Stress majorization

From Wikipedia, the free encyclopedia

Stress majorization is an optimization strategy used in multidimensional scaling (MDS) where, for a set of n, m-dimensional data items, a configuration X of n points in r(<<m)-dimensional space is sought that minimises the so called stress function σ(X). Usually r is 2 or 3, i.e. the r\times n matrix X lists points in 2- or 3-dimensional Euclidean space so that the result may be visualised (i.e. an MDS plot). The function σ is a loss or cost function that measures the squared differences between ideal (m-dimensional) distances and actual distances in r-dimensional space. It is defined as:

\sigma(X)=\sum_{i<j\le n}w_{ij}(d_{ij}(X)-\delta_{ij})^2

where w_{ij}\ge 0 is a weight for the measurement between a pair of points (i,j), dij(X) is the euclidean distance between i and j and δij is the ideal distance between the points (their separation) in the m-dimensional data space. Note that wij can be used to specify a degree of confidence in the similarity between points (e.g. 0 can be specified if there is no information for a particular pair).

A configuration X which minimises σ(X) gives a plot in which points that are close together correspond to points that are also close together in the original m-dimensional data space.

There are many ways that σ(X) could be minimised. For example, Kruskal[1] recommended an iterative steepest descent approach. However, a significantly better (in terms of guarantees on, and rate of, convergence) method for minimising stress was introduced by Jan de Leeuw [2]. De Leeuw's iterative majorization method at each step minimises a simple convex function which both bounds σ from above and touches the surface of σ at a point Z, called the supporting point. In convex analysis such a function is called a majorizing function. This iterative majorization process is also referred to as the SMACOF algorithm ("Scaling by majorizing a complicated function").

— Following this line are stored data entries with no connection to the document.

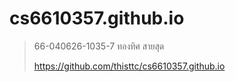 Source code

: # cs6610357.github.io

> 66-040626-1035-7 ทองทิศ สายสุด
> 
> https://github.com/thisttc/cs6610357.github.io
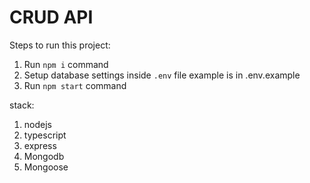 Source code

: # CRUD API

Steps to run this project:

1. Run `npm i` command
2. Setup database settings inside `.env` file example is in .env.example
3. Run `npm start` command

stack:

1. nodejs
2. typescript
3. express
4. Mongodb
5. Mongoose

[edit] The SMACOF algorithm

The stress function σ can be expanded as follows:

\sigma(X)=\sum_{i<j\le n}w_{ij}(d_{ij}(X)-\delta_{ij})^2 =\sum_{i<j}w_{ij}\delta_{ij}^2 + \sum_{i<j}w_{ij}d_{ij}^2(X)-2\sum_{i<j}w_{ij}\delta_{ij}d_{ij}(X)

Note that the first term is a constant C and the second term is quadratic in X (i.e. for the Hessian matrix V the second term is equivalent to trX'VX) and therefore relatively easily solved. The third term is bounded by:

\sum_{i<j}w_{ij}\delta_{ij}d_{ij}(X)=\,\operatorname{tr}\, X'B(X)X \ge \,\operatorname{tr}\, X'B(Z)Z

where B(Z) has:

b_{ij}=-\frac{w_{ij}\delta_{ij}}{d_{ij}(Z)} for d_{ij}(Z)\ne 0, i \ne j

and bij = 0 for d_{ij}(Z)=0, i\ne j

and b_{ii}=-\sum_{j=1,j\ne i}^n b_{ij}.

Proof of this inequality is by the Cauchy-Schwartz inequality, see [3] (pp. 152--153).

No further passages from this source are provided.